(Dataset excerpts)
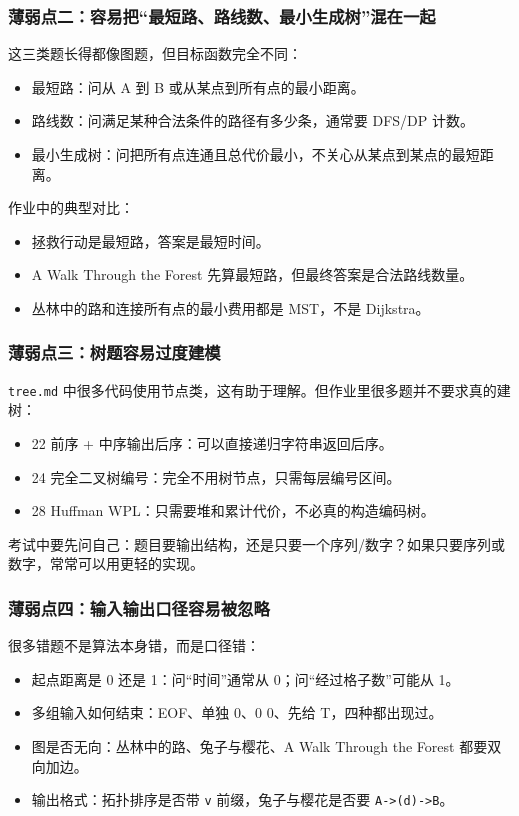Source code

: \documentclass[10pt,a4paper,fontset=none]{ctexart}
\begin{document}
\subsubsection{薄弱点二：容易把“最短路、路线数、最小生成树”混在一起}
这三类题长得都像图题，但目标函数完全不同：
\begin{itemize}
  \item 最短路：问从 A 到 B 或从某点到所有点的最小距离。
  \item 路线数：问满足某种合法条件的路径有多少条，通常要 DFS/DP 计数。
  \item 最小生成树：问把所有点连通且总代价最小，不关心从某点到某点的最短距离。
\end{itemize}
作业中的典型对比：
\begin{itemize}
  \item 拯救行动是最短路，答案是最短时间。
  \item A Walk Through the Forest 先算最短路，但最终答案是合法路线数量。
  \item 丛林中的路和连接所有点的最小费用都是 MST，不是 Dijkstra。
\end{itemize}

\subsubsection{薄弱点三：树题容易过度建模}
\texttt{tree.md} 中很多代码使用节点类，这有助于理解。但作业里很多题并不要求真的建树：
\begin{itemize}
  \item 22 前序 + 中序输出后序：可以直接递归字符串返回后序。
  \item 24 完全二叉树编号：完全不用树节点，只需每层编号区间。
  \item 28 Huffman WPL：只需要堆和累计代价，不必真的构造编码树。
\end{itemize}
考试中要先问自己：题目要输出结构，还是只要一个序列/数字？如果只要序列或数字，常常可以用更轻的实现。

\subsubsection{薄弱点四：输入输出口径容易被忽略}
很多错题不是算法本身错，而是口径错：
\begin{itemize}
  \item 起点距离是 0 还是 1：问“时间”通常从 0；问“经过格子数”可能从 1。
  \item 多组输入如何结束：EOF、单独 0、0 0、先给 T，四种都出现过。
  \item 图是否无向：丛林中的路、兔子与樱花、A Walk Through the Forest 都要双向加边。
  \item 输出格式：拓扑排序是否带 \texttt{v} 前缀，兔子与樱花是否要 \texttt{A->(d)->B}。
\end{itemize}
\end{document}
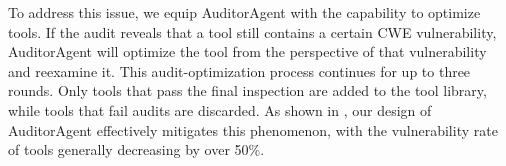 To address this issue, we equip AuditorAgent with the capability to optimize tools. If the audit reveals that a tool still contains a certain CWE vulnerability, AuditorAgent will optimize the tool from the perspective of that vulnerability and reexamine it. This audit-optimization process continues for up to three rounds. Only tools that pass the final inspection are added to the tool library, while tools that fail audits are discarded. As shown in , our design of AuditorAgent effectively mitigates this phenomenon, with the vulnerability rate of tools generally decreasing by over 50\%.
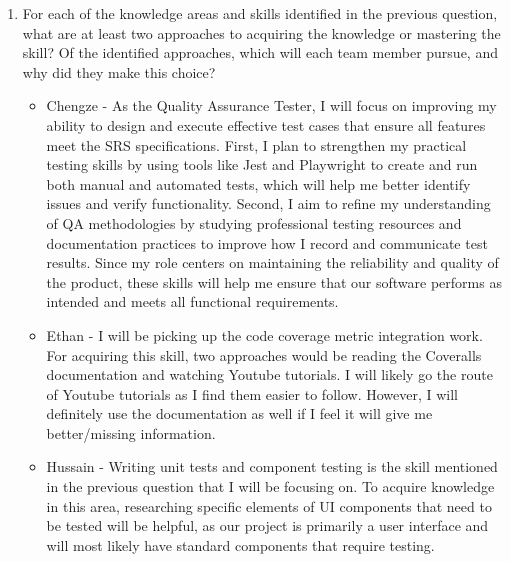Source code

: \documentclass[12pt, titlepage]{article}
\begin{document}
\begin{enumerate}
    Generally, the team will need to collectively learn more about and improve
    test writing skills. This includes writing better software that is
    testable, which has not always been a focus in our course work. Developing
    the habit of writing tests to cover the code you write is important and
    will be new for some of us.

    As mentioned, validation is not as much of a concern for this project.

  \item For each of the knowledge areas and skills identified in the previous
  question, what are at least two approaches to acquiring the knowledge or
  mastering the skill?  Of the identified approaches, which will each team
  member pursue, and why did they make this choice?
  \begin{itemize}
    \item Chengze - As the Quality Assurance Tester, I will focus on improving my
    ability to design and execute effective test cases that ensure all features
    meet the SRS specifications. First, I plan to strengthen my practical testing
    skills by using tools like Jest and Playwright to create and run both manual
    and automated tests, which will help me better identify issues and verify functionality.
    Second, I aim to refine my understanding of QA methodologies by studying professional
    testing resources and documentation practices to improve how I record and communicate
    test results. Since my role centers on maintaining the reliability and quality of the
    product, these skills will help me ensure that our software performs as intended and
    meets all functional requirements.
    \item Ethan - I will be picking up the code coverage metric integration
      work. For acquiring this skill, two approaches would be reading the
      Coveralls documentation and watching Youtube tutorials. I will likely go
      the route of Youtube tutorials as I find them easier to follow. However,
      I will definitely use the documentation as well if I feel it will give me
      better/missing information.
    \item Hussain - Writing unit tests and component testing is the skill
    mentioned in the previous question that I will be focusing on. To acquire
    knowledge in this area, researching specific elements of UI components that
    need to be tested will be helpful, as our project is primarily a user
    interface and will most likely have standard components that require testing.

\end{itemize}
\end{enumerate}
\end{document}
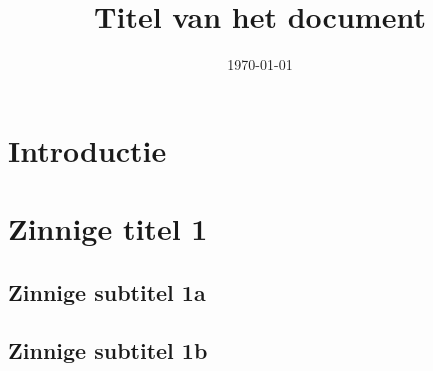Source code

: \documentclass[12pt]{uva-inf-article}
\title{Titel van het document}
\date{\today}
\begin{document}
\maketitle



\section{Introductie}
\lipsum[21]



\section{Zinnige titel 1}
\lipsum[22]
\subsection{Zinnige subtitel 1a}
\lipsum[23]
\subsection{Zinnige subtitel 1b}
\lipsum[24]

\end{document}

● WHAT THE TASK REQUIRES: The output should be exactly the lines above from the line containing "the route of" to the line containing "mentioned in the", inclusive, with no other lines.

● ANSWER SECTION:
      the route of Youtube tutorials as I find them easier to follow. However,
      I will definitely use the documentation as well if I feel it will give me
      better/missing information.
    \item Hussain - Writing unit tests and component testing is the skill
    mentioned in the previous question that I will be focusing on. To acquire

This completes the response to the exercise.